*** INFORMATION GIVEN

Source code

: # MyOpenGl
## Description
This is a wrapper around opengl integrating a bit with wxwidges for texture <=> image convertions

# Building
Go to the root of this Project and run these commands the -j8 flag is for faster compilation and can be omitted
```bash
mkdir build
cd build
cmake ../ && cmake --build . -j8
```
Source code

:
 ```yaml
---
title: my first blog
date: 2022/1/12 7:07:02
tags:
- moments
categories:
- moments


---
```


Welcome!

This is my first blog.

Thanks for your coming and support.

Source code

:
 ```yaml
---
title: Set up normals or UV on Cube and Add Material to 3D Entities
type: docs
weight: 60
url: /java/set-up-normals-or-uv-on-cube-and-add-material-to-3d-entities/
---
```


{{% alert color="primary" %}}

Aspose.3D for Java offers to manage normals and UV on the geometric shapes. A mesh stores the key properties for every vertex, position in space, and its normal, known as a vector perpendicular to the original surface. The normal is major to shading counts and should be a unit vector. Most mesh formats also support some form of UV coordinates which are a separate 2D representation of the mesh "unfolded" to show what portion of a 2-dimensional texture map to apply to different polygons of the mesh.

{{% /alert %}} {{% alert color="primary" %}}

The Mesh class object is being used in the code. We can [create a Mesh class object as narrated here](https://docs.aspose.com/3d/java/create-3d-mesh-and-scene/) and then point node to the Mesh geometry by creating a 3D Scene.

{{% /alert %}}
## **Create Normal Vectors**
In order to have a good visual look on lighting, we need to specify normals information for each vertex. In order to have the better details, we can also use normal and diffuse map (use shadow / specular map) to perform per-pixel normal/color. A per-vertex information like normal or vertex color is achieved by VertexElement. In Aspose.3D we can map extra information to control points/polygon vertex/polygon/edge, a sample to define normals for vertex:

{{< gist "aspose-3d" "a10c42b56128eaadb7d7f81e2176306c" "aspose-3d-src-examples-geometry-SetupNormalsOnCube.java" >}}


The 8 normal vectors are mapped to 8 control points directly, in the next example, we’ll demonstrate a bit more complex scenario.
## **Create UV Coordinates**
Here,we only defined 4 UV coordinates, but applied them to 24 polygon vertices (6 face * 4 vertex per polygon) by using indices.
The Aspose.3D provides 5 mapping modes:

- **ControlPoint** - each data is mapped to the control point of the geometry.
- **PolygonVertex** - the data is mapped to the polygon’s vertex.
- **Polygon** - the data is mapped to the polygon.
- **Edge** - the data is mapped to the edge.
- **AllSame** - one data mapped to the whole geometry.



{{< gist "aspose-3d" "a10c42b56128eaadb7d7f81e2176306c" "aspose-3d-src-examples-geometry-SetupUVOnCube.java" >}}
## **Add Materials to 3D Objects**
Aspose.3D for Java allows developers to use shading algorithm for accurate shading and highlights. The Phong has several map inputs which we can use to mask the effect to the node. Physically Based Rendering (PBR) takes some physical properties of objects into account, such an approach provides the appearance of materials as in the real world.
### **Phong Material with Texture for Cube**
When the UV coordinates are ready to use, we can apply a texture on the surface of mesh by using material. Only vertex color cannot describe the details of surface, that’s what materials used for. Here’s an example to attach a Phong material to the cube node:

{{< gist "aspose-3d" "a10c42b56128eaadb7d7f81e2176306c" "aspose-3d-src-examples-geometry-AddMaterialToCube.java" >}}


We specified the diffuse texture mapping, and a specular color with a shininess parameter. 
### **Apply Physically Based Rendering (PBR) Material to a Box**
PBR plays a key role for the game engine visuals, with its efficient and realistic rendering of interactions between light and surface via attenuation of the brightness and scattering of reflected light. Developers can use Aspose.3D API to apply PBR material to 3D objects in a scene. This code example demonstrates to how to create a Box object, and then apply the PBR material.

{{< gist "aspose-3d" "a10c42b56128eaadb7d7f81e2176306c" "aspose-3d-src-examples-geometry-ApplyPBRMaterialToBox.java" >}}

******

Filter the records above for lines with "mapping".

The Aspose.3D provides 5 mapping modes:
We specified the diffuse texture mapping, and a specular color with a shininess parameter. 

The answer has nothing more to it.